Priesthood of Believers
I Peter 2:4-5
A priest is a person who has authority or power to perform and administer religious rites for the benefit of other people. Usually that includes offering sacrifices to a deity for them and leading them in religious rites so they can worship their god.
Priests have been known in societies since the earliest of times.
They usually wore the customary clothing of the culture they lived in with some symbol of the deity worn on their head or held by the
person as they performed their religious rites.
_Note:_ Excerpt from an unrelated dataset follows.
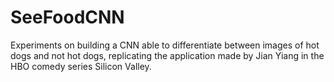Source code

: # SeeFoodCNN
Experiments on building a CNN able to differentiate between images of hot dogs and not hot dogs, replicating the application made by Jian Yiang in the HBO comedy series Silicon Valley.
The role of the priest was very important in Egyptian society. The Egyptians believed the gods lived in temples. Only the priest was allowed to enter the sacred area of the temple and approach the statue representing the god or goddess. The people could pray at the gate or in the courtyard , but the priest acted as a go-between
the people and the gods.
The priest's role was to care for the needs of the gods. It was described this way: "In the morning, the high priest breaks the seal, lights a torch to walk the god, says prayers, lights incense, washes the statue (which may be solid gold), places fresh clothing and jewels on it and places offerings of food and drink near it. Singers offer hymns of praise to the god. At the end of the day, the priest
backs out of the shrine, sweeping away his footprints as he goes,
and seals the sacred area again."
The Egyptians believed the priest played a vital role in providing for the needs of the gods. If their duties were neglected, it was
believed problems would arise. Due to the importance of their role for the society, the priests were well compensated.
For much of Egyptian history, there was no class of full-time professional priests. Many of the priests were part-time and held another job often in the local government. They would serve on a rotation system. Normally, there were four groups of lay priests and each group ...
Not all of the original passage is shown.